J’avais travaillé sérieusement l’étude de la catalyse sur des ouvrages variés et celle des aciers spéciaux qui, suivant leur composition, favorisaient cette transformation des carburants lourds. J’avais eu connaissance des travaux en cours de l’ingénieur Houdry sur le cracking des produits lourds qui devaient ultérieurement bouleverser la production des essences. Et ceci confirmait les résultats encourageants des essais empiriques de mon frère au banc d’essai.

En 1927 ou 28, on prend des brevets en France, en Allemagne et aux Etats-Unis pour « un dispositif de polycarburation à l’aide d’un anneau crénelé en métal catalytique de forme spéciale placé au centre de la culasse sur la soupape d’admission centrale » permettant le fonctionnement d’un moteur de faible taux de compression – 1 à 10 environ – à l’allumage électrique avec un carburant lourd, genre gas-oil, huile de schiste, huile de goudron après départ à l’essence. C’était certainement une technique très avancée. Pas de difficulté en France puisqu’aucun examen ; peu en Allemagne malgré les recherches d’antériorité ; mais beaucoup aux Etats-Unis qui refusent. D’où essais prolongés et combien coûteux au Laboratoire des Arts et Métiers à Paris pour justification de ce que nous avançons. Nous obtenons cependant notre brevet.

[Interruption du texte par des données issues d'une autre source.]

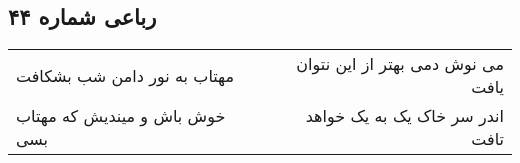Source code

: \begin{center}
\section*{رباعی شماره ۴۴}
\label{sec:sh044}
\begin{longtable}{l p{0.5cm} r}
مهتاب به نور دامن شب بشکافت
&&
می نوش دمی بهتر از این نتوان یافت
\\
خوش باش و میندیش که مهتاب بسی
&&
اندر سر خاک یک به یک خواهد تافت
\\
\end{longtable}
\end{center}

 Tout ceci fait beaucoup de bruit à l’extérieur et surtout par l’obtention de ce brevet américain après examen préalable et nous avons de multiples visites d’ingénieurs et techniciens qui se refusent à croire ce que nous avançons mais ne peuvent renier ce qu’ils ont vu au banc d’essai de l’atelier.

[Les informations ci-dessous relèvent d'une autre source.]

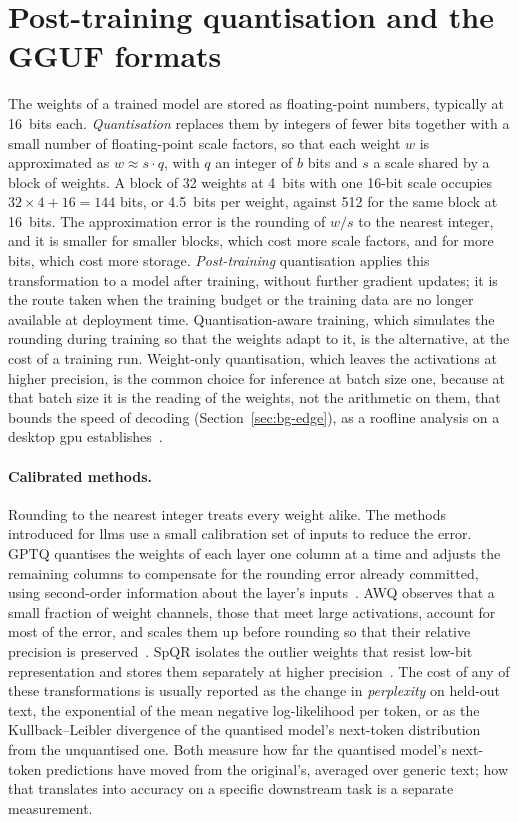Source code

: \section{Post-training quantisation and the GGUF formats}
\label{sec:bg-quant}

The weights of a trained model are stored as floating-point numbers, typically at 16~bits each.
\emph{Quantisation} replaces them by integers of fewer bits together with a small number of
floating-point scale factors, so that each weight $w$ is approximated as $w \approx s \cdot q$,
with $q$ an integer of $b$ bits and $s$ a scale shared by a block of weights. A block of 32
weights at 4~bits with one 16-bit scale occupies $32 \times 4 + 16 = 144$ bits, or 4.5~bits per
weight, against 512 for the same block at 16~bits. The approximation error is the rounding of $w/s$
to the nearest integer, and it is smaller for smaller blocks, which cost more scale factors, and
for more bits, which cost more storage. \emph{Post-training} quantisation applies this
transformation to a model after training, without further gradient updates; it is the route taken
when the training budget or the training data are no longer available at deployment time.
Quantisation-aware training, which simulates the rounding during training so that the weights
adapt to it, is the alternative, at the cost of a training run. Weight-only quantisation, which
leaves the activations at higher precision, is the common choice for inference at batch size one,
because at that batch size it is the reading of the weights, not the arithmetic on them, that
bounds the speed of decoding (Section~\ref{sec:bg-edge}), as a roofline analysis on a desktop
\gls{gpu} establishes~\cite{awq}.

\paragraph{Calibrated methods.} Rounding to the nearest integer treats every weight alike. The
methods introduced for \glspl{llm} use a small calibration set of inputs to reduce the error.
GPTQ quantises the weights of each layer one column at a time and adjusts the remaining columns to
compensate for the rounding error already committed, using second-order information about the
layer's inputs~\cite{gptq}. AWQ observes that a small fraction of weight channels, those that meet
large activations, account for most of the error, and scales them up before rounding so that
their relative precision is preserved~\cite{awq}. SpQR isolates the outlier weights that resist
low-bit representation and stores them separately at higher precision~\cite{spqr}. The cost of
any of these transformations is usually reported as the change in \emph{perplexity} on held-out
text, the exponential of the mean negative log-likelihood per token, or as the Kullback--Leibler
divergence of the quantised model's next-token distribution from the unquantised one. Both
measure how far the quantised model's next-token predictions have moved from the original's,
averaged over generic text; how that translates into accuracy on a specific downstream task is a
separate measurement.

Ce sont les pétroliers qui sont particulièrement intéressés et les ingénieurs de la Shell ne nous oublient pas. Puis Zenith dont les carburateurs profiteront des remarques de mon frère et aussi Citroën où mon frère, après équipement d’un moteur 4 cylindres de leur fabrication ira leur prouver ce qu’il avance.

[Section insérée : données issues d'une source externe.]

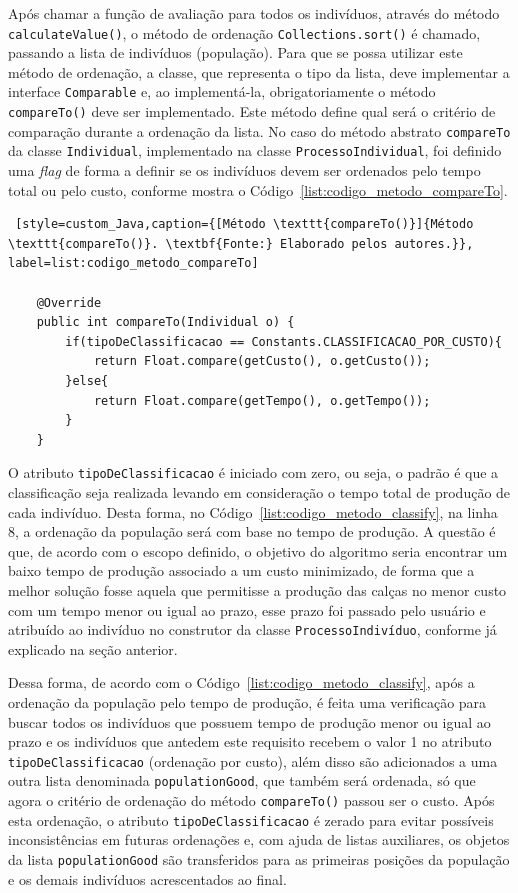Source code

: \par Após chamar a função de avaliação para todos os indivíduos, através do método \texttt{calcul\-ateValue()}, o método
de ordenação \texttt{Collections.sort()} é chamado, passando a lista de indivíduos (população). Para que se possa utilizar este método
de ordenação, a classe, que representa o tipo da lista, deve implementar a interface
\texttt{Comparable} e, ao implementá-la, obrigatoriamente o método \texttt{compareTo()} deve ser implementado. Este método
define qual será o critério de comparação durante a ordenação da lista. No caso do método abstrato \texttt{compareTo} da classe \texttt{Individual}, implementado na classe \texttt{ProcessoIndividual}, foi definido uma \textit{flag} de forma a
definir se os indivíduos devem ser ordenados pelo tempo total ou pelo custo, conforme mostra o Código~\ref{list:codigo_metodo_compareTo}.

\begin{lstlisting} [style=custom_Java,caption={[Método \texttt{compareTo()}]{Método \texttt{compareTo()}. \textbf{Fonte:} Elaborado pelos autores.}}, label=list:codigo_metodo_compareTo] 

	@Override
	public int compareTo(Individual o) {
		if(tipoDeClassificacao == Constants.CLASSIFICACAO_POR_CUSTO){
			return Float.compare(getCusto(), o.getCusto());
		}else{
			return Float.compare(getTempo(), o.getTempo());
		}
	}

\end{lstlisting}

\par O atributo \texttt{tipoDeClassificacao} é iniciado com zero, ou seja, o padrão é que a classificação seja realizada levando 
em consideração o tempo total de produção de cada indivíduo. Desta forma, no Código~\ref{list:codigo_metodo_classify}, na linha
8, a ordenação da população será com base no tempo de produção. A questão é que, de acordo com o escopo definido, o objetivo do 
algoritmo seria encontrar um baixo tempo de produção associado a um custo minimizado, de forma que a melhor solução fosse aquela
que permitisse a produção das calças no menor custo com um tempo menor ou igual ao prazo, esse prazo foi passado pelo usuário e
atribuído ao indivíduo no construtor da classe \texttt{ProcessoIndivíduo}, conforme já explicado na seção anterior. 

\par Dessa forma, de acordo com o Código~\ref{list:codigo_metodo_classify}, após a ordenação da população pelo tempo de produção, 
é feita uma verificação para buscar todos os indivíduos que possuem tempo de produção menor ou igual ao prazo e os indivíduos que antedem este requisito recebem o valor 1 no atributo \texttt{tipoDeClassificacao} (ordenação por custo), além disso são adicionados a uma outra lista denominada \texttt{populationGood}, que também será ordenada, só que agora o critério de ordenação do método \texttt{compareTo()} passou ser o custo. Após esta ordenação, o atributo \texttt{tipoDeClassificacao} é zerado para evitar possíveis inconsistências em futuras ordenações e, com ajuda de listas auxiliares, os objetos da lista \texttt{populationGood} são transferidos para as primeiras posições da população e os demais indivíduos acrescentados ao final.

A cette date on a alors en fabrication parallèle, en dehors des pétrins mécaniques deux séries de moteurs : à essence de 2 1/2 à 22 CV Bugaud et polycarburant de 4 à 20 CV dits « Essensuil ».

Revenons un peu en arrière pour parler à nouveau de « mon vieux père » et de ses pétrins.

Vers 1910-1912, il avait noué des relations en Algérie avec un boulanger à Alger qui s’était offert à servir d’intermédiaire pour la vente de nos pétrins dans cette ville.

Ce monsieur avait trouvé deux boulangers d’origine espagnole qui étaient disposés à acheter nos pétrins. On avait envoyé deux pétrins à Alger et mon père et mon frère (qui avait 16-18 ans) firent le voyage pour les installer et les mettre en route ; puis faire une prospection et … pourquoi pas  quelques photos stéréoscopiques.

La vente s’était développée ultérieurement surtout dans une grosse famille espagnole grâce à l’activité de notre représentant à la fois dans tout l’Algérois puis l’Oranie où il se fixa un peu plus tard.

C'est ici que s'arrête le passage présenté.